• **Your assignment**: Which of the lines in the records below hold the string "figure"? Copy every one of them.

• **Data for analysis**:
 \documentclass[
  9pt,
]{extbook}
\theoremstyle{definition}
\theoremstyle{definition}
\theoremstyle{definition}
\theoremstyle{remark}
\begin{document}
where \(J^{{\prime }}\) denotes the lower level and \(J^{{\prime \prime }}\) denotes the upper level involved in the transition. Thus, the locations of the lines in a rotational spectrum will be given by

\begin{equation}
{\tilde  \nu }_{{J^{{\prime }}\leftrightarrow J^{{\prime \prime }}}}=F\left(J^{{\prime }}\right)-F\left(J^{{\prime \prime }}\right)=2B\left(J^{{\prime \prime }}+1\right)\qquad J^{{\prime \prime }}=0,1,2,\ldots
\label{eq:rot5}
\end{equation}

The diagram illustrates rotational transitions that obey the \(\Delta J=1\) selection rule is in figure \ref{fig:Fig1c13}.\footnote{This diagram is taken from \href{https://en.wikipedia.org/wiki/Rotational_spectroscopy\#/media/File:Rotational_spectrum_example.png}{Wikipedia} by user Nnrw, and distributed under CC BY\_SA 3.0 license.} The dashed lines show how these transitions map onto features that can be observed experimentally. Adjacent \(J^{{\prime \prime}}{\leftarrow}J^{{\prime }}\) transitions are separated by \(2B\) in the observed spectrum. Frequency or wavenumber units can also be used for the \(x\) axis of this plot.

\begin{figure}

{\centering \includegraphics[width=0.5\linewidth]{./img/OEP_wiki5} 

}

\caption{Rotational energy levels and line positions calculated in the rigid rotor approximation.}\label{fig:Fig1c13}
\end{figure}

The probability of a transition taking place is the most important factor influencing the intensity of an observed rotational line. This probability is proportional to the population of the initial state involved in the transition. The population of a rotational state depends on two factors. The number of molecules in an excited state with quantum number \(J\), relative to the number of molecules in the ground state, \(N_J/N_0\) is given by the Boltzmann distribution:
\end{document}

• **Written response**:
The diagram illustrates rotational transitions that obey the \(\Delta J=1\) selection rule is in figure \ref{fig:Fig1c13}.\footnote{This diagram is taken from \href{https://en.wikipedia.org/wiki/Rotational_spectroscopy\#/media/File:Rotational_spectrum_example.png}{Wikipedia} by user Nnrw, and distributed under CC BY\_SA 3.0 license.} The dashed lines show how these transitions map onto features that can be observed experimentally. Adjacent \(J^{{\prime \prime}}{\leftarrow}J^{{\prime }}\) transitions are separated by \(2B\) in the observed spectrum. Frequency or wavenumber units can also be used for the \(x\) axis of this plot.
\begin{figure}
\end{figure}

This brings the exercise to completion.